Obie's eyebrows slammed down into a tremendous frown. "What do you mean, you're keeping it?"
"The baby." Tony took a deep breath and forced some steel into his spine, because he'd prepared for this, damnit. He was a man now, and men made their own decisions. "I talked with Leni and she agreed that I had just as much right –"
"Tony, you're nineteen. You're a kid yourself still." Obie shifted from comforting to patronizing and more than a little critical in seconds.
"I'll be twenty in three months."
"And in fifteen you'll be CEO of your father's company. But only if everything goes according to plan." It didn't need to be said that children had nothing to do with the plan. "This is your legacy, Tony. This kind of recklessness isn't going to help you."
"I'm not going to kill one legacy in exchange for another." Tony's voice grew heated. "This kid is the only living member of my family that I've got now, accident or not. Aren't you the one who told me that if you're man enough to get a woman pregnant, then you're man enough to deal with the consequences?"

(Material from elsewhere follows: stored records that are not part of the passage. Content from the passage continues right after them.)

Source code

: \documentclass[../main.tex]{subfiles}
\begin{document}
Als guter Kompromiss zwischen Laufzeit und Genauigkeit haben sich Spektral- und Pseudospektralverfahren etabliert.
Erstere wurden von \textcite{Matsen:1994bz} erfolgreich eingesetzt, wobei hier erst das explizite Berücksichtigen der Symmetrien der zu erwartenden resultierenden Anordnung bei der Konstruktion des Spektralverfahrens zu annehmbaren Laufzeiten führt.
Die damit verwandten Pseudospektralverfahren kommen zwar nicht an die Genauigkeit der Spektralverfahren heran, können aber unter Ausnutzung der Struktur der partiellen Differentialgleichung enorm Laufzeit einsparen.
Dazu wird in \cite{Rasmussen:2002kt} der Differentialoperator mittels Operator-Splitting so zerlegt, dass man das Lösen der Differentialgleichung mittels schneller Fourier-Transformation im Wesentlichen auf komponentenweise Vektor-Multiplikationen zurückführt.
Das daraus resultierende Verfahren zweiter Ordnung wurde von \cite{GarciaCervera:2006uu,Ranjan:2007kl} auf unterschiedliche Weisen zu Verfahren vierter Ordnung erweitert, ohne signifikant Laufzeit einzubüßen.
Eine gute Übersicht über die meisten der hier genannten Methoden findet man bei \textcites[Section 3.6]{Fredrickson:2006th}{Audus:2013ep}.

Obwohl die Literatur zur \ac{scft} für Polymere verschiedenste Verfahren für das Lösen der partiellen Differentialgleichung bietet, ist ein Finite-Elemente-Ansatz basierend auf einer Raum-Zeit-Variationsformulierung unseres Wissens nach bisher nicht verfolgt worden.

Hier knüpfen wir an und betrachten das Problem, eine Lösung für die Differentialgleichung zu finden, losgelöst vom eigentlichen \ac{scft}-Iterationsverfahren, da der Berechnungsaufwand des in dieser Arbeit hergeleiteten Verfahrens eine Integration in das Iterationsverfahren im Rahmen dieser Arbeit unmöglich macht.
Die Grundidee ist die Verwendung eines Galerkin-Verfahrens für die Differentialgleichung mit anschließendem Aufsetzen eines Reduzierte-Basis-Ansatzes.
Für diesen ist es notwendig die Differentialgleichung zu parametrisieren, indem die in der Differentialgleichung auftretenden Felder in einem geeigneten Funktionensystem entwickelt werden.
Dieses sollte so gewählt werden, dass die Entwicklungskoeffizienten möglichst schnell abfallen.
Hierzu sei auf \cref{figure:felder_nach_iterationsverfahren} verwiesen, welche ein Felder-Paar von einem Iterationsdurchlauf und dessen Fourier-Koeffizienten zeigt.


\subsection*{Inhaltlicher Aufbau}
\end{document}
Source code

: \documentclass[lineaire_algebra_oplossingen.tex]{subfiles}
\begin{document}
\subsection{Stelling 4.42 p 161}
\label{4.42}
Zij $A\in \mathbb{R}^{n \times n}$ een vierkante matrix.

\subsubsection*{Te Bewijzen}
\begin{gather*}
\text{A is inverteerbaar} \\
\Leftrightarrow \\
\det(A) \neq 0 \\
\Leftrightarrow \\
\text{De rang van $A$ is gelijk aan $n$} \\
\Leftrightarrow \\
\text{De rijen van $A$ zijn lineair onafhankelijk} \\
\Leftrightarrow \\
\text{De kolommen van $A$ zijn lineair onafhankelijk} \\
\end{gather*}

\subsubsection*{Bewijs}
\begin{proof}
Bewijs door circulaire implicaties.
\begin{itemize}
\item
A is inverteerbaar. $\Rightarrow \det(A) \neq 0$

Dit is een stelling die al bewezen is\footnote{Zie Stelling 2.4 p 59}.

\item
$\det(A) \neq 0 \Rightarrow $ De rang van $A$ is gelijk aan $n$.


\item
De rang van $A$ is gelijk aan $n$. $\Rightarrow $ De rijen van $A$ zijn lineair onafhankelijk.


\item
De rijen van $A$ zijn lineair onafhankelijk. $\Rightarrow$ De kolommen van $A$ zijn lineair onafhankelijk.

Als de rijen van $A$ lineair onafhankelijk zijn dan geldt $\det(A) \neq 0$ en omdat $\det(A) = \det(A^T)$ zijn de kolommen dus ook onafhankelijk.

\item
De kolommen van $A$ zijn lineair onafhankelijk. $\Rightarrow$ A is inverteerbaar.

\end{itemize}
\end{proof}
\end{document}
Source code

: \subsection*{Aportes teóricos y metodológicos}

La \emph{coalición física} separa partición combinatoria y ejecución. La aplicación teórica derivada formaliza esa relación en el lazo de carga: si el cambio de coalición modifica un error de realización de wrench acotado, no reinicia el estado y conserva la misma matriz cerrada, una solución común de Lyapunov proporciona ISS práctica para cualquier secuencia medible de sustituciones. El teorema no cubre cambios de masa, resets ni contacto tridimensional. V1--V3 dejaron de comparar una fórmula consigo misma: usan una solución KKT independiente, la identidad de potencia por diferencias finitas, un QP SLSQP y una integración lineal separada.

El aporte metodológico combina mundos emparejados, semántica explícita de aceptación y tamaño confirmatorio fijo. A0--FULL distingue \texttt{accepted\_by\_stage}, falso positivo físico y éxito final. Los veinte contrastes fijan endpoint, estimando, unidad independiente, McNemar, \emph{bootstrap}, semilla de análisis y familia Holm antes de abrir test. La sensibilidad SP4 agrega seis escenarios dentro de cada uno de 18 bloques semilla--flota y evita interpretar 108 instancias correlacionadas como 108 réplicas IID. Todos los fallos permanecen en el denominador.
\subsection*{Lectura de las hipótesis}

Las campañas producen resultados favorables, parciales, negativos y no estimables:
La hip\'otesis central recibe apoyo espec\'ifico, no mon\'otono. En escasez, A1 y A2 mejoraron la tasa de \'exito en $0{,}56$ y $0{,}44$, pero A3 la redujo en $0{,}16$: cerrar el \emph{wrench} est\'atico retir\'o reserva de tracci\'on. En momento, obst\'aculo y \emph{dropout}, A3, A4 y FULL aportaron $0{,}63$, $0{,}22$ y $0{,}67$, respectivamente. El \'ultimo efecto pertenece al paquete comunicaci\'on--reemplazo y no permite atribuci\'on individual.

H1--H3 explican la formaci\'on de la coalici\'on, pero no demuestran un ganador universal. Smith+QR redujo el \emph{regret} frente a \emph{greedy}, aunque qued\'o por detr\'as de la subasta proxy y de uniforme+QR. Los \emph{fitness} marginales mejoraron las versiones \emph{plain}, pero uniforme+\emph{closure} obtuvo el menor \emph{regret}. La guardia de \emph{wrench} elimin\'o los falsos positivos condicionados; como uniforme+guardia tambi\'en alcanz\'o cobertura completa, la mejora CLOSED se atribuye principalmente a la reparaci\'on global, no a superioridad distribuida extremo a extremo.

"I said that so you'd remember to always use a condom." Obie's reply is sharp. He snubbed out his cigar in the lead crystal ashtray near his elbow and ran his hands over his bald head. "Fine. If abortion isn't an option you're willing to consider, then we can still take care of this quietly. There are plenty of good boarding schools in Europe, though our first step is going to be a paternity test. We can't be too careful. You – and your net worth – are well known in the circles you run in. This woman could just be after a handout."
"Leni doesn't want any money," Tony mumbled as he slouched back in his chair. Collapsed into it to be honest. He hadn't actually expected to live through this discussion, though clearly the battle wasn't won yet. "She doesn't want anything, actually." Not even any contact with the kid. Tony was going to be the only family this baby was going to have. "She says her career is more important to her."
"At least one of you is thinking clearly." Obadiah was clearly still upset.
"Yeah," Tony said numbly. He traded glances with Rhodey, who might as well have been invisible during the entire discussion.
Somehow he didn't think Obie had really gotten it yet. Tony was planning to involve himself in his child's life far beyond simply writing checks to some outrageously expensive and reclusive Swiss boarding school.
He was going to be a father.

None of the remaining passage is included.